One news report was estatic over the photo of the ‘star-shaped’ UFO.
Star shaped like the 5-pointed one on our flag.
Sorry, stars dont look like that. They look like the sun.
We picture stars that way because they twinkle.
Enrico Fermi the brilliant scientist who split the atom postulated “The Fermi Paradox”-—— the contradiction between the high probability that intelligent alien life exists in the universe and the total lack of evidence for it.
Fermi simply asks: if the universe is vast, ancient, and filled with billions of stars, “Where is everybody?”
The paradox hinges on a few straightforward observations:
The Numbers: The Milky Way alone contains hundreds of billions of stars, many of which are older than our Sun and harbor Earth-like planets in their habitable zones.
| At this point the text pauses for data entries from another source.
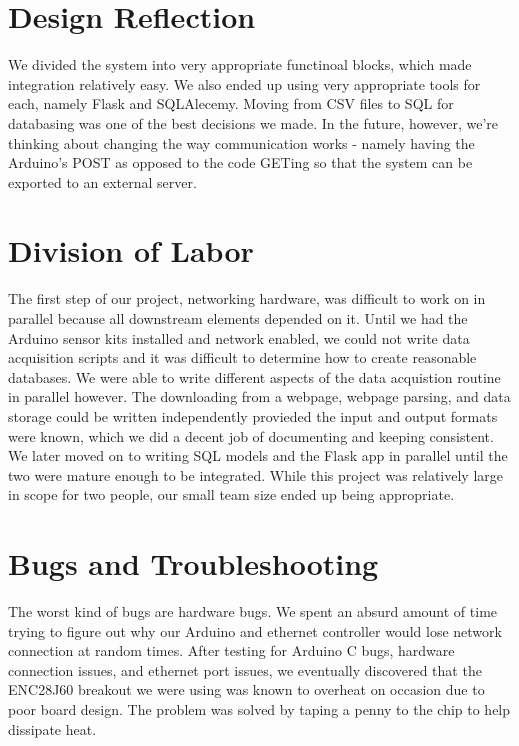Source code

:\documentclass{article}
\begin{document}
\section*{Design Reflection}
\par We divided the system into very appropriate functinoal blocks, which made integration relatively easy.  We also ended up using very appropriate tools for each, namely Flask and SQLAlecemy.  Moving from CSV files to SQL for databasing was one of the best decisions we made.  In the future, however, we're thinking about changing the way communication works - namely having the Arduino's POST as opposed to the code GETing so that the system can be exported to an external server.

\section*{Division of Labor}
\par The first step of our project, networking hardware, was difficult to work on in parallel because all downstream elements depended on it. Until we had the Arduino sensor kits installed and network enabled, we could not write data acquisition scripts and it was difficult to determine how to create reasonable databases. We were able to write different aspects of the data acquistion routine in parallel however. The downloading from a webpage, webpage parsing, and data storage could be written independently provieded the input and output formats were known, which we did a decent job of documenting and keeping consistent. We later moved on to writing SQL models and the Flask app in parallel until the two were mature enough to be integrated. While this project was relatively large in scope for two people, our small team size ended up being appropriate.

\section*{Bugs and Troubleshooting}
\par The worst kind of bugs are hardware bugs. We spent an absurd amount of time trying to figure out why our Arduino and ethernet controller would lose network connection at random times. After testing for Arduino C bugs, hardware connection issues, and ethernet port issues, we eventually discovered that the ENC28J60 breakout we were using was known to overheat on occasion due to poor board design. The problem was solved by taping a penny to the chip to help dissipate heat. 
\end{document}

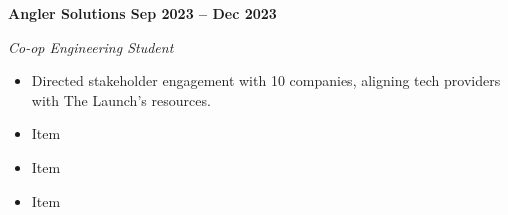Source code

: \vspace{0.1cm}
\textbf{Angler Solutions \hfill Sep 2023 -- Dec 2023} \par
\textit{Co-op Engineering Student} \par
\begin{itemize}
	\item Directed stakeholder engagement with 10 companies, aligning tech providers with The Launch’s resources.
  \item Item
  \item Item
  \item Item
\end{itemize} \par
Given enough time, a space-faring civilization could colonize the entire galaxy within just a few million years—a mere blink of an eye in cosmic history.
Despite this, we have found no definitive radio signals, spacecraft, megastructures, or physical evidence of extraterrestrial life.
Why is the cosmos so quiet?
Scientists and philosophers have proposed various theories.
Space is literally quiet because it is a near-vacuum; sound waves require a physical medium
(like air or water) to travel, making the void of interstellar space completely silent.
However, the “silence of the universe” typically refers to the Fermi Paradox—
the eerie lack of detected signals, radio waves, or evidence from intelligent alien life.